Actor Bandō Hikosaburō as Urashima
- Date:
- 1859
- Medium:
- Color woodblock print
- Source:
- Victoria and Albert Museum
Description
This 1859 [yakusha-e](/glossary/yakusha-e) by Utagawa Kunikazu, held by the Victoria and Albert Museum (accession E.5470-1886), depicts the actor Bandō Hikosaburō (typically Hikosaburō V) in the role of Urashima, the legendary fisherman who travels to the Dragon Palace beneath the sea and returns to find centuries have passed in his absence. The composition shows the actor in a tightly cropped half-length view, in the costume of Urashima with the role's distinctive accoutrements indicated by careful printing of textile and prop detail. Bandō Hikosaburō V was an Edo-trained actor whose appearances on the Osaka stage exemplified the cross-traffic between the two great kabuki traditions, and Kunikazu's documentation of his Osaka performances reflects the systematic record-keeping function that kamigata-e yakusha-e served for its patron community.

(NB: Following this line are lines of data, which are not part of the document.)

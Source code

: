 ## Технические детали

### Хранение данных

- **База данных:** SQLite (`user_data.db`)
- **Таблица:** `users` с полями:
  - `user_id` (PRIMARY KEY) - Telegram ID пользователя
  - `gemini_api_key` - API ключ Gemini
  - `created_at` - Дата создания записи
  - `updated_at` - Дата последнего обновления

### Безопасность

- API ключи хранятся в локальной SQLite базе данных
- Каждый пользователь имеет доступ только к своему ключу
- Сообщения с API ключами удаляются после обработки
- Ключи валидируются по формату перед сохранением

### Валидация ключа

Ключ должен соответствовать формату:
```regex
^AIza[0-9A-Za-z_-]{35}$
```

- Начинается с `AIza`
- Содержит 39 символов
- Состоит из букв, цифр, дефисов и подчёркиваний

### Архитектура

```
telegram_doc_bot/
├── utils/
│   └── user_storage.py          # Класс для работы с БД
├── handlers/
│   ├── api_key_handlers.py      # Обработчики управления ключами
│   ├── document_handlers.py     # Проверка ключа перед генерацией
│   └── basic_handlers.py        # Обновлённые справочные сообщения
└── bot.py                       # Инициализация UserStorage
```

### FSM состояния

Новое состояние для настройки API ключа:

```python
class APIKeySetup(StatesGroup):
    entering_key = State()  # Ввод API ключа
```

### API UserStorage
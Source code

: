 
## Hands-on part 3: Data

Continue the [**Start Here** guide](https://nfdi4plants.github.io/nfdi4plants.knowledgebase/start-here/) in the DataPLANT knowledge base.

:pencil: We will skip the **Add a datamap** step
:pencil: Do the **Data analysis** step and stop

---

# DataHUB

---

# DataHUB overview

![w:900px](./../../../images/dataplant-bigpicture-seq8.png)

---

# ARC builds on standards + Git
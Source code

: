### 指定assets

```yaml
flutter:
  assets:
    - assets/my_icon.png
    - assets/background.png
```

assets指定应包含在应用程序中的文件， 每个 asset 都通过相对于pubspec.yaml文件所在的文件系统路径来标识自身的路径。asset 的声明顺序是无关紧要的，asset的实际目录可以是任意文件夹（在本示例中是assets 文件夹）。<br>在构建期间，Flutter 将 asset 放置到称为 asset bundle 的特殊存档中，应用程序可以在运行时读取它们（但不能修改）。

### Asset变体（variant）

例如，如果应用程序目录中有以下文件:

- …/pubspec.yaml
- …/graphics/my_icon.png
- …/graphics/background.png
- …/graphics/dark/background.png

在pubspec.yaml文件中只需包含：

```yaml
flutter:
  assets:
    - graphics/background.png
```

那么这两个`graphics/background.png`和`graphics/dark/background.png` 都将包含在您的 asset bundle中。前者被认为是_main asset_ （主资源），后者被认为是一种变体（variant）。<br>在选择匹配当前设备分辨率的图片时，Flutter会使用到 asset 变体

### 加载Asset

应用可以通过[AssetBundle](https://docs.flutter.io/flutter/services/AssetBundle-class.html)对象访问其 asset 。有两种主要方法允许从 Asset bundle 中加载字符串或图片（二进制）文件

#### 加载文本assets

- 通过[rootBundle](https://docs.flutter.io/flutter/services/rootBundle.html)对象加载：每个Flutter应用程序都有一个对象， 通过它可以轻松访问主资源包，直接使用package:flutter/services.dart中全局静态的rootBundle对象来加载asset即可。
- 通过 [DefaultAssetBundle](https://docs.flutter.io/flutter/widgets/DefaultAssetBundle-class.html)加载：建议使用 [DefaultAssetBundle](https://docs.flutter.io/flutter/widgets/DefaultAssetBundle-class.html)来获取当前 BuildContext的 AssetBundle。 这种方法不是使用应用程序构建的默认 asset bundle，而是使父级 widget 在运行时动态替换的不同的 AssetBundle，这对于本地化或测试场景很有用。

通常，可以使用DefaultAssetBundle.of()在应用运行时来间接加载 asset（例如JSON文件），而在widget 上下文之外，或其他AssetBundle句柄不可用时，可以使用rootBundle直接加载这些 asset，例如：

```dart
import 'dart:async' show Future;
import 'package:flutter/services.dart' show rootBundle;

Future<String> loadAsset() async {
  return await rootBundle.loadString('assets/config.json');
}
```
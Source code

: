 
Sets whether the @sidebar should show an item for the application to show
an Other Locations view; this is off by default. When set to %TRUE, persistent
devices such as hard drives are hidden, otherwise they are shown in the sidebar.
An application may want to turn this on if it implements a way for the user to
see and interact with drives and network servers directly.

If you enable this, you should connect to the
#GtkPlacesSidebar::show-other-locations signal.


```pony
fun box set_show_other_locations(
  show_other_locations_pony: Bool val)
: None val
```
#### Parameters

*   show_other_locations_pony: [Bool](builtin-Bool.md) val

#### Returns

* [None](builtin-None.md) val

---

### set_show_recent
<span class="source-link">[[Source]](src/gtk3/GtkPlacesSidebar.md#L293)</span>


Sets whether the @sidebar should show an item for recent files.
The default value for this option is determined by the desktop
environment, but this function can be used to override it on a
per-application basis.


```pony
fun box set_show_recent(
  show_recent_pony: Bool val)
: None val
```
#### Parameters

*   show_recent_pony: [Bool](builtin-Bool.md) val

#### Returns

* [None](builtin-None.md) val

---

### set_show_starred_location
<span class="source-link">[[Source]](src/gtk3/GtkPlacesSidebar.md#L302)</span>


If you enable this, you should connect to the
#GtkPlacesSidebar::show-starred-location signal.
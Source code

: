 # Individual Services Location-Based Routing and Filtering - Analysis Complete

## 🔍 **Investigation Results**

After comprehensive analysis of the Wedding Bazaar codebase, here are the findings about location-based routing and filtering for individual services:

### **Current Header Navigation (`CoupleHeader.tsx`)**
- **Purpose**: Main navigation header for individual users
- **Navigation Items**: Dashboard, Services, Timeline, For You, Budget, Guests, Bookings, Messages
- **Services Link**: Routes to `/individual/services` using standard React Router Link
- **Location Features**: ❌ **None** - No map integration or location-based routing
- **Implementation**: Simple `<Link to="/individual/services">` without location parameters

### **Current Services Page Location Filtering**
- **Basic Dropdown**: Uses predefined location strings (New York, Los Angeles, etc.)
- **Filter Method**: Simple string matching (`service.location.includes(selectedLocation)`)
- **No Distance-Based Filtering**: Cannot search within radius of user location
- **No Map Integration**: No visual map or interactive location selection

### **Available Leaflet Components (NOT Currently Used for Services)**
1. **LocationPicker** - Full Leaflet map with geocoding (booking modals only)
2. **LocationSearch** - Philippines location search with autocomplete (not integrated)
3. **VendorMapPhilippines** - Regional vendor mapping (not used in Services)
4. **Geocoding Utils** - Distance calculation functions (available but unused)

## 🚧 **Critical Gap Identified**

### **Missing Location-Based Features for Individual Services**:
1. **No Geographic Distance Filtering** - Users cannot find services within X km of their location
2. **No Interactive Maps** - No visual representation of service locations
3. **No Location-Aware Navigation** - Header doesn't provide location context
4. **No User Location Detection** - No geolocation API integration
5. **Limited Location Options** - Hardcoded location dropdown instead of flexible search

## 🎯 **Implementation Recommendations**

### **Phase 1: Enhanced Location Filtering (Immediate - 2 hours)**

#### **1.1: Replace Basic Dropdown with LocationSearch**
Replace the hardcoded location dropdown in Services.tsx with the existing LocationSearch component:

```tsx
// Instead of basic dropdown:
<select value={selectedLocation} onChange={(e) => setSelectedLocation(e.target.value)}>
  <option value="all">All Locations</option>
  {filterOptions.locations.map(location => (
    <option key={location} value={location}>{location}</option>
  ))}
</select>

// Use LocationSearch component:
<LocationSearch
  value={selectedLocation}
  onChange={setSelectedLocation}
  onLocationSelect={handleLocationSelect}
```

The Urashima tale, drawn from the medieval setsuwa tradition and adapted into kabuki under various titles across the Edo period, gave actors a chance to display both the fisherman's earthy physicality at the opening and the spectral grief of his ageless return at the close, and Kunikazu's portrait captures the iconographic markers that identified the role for theater-going viewers. The print measures the standard Osaka ōban format and is executed as a color woodblock print on paper, with selective use of mica or metallic pigment in the background characteristic of kamigata-e printing. The V&A acquired the print in 1886 as part of the Wakai sale, and the museum's holdings of Kunikazu's actor portraits document the principal male leads on the Osaka stage in the years immediately preceding the Meiji Restoration.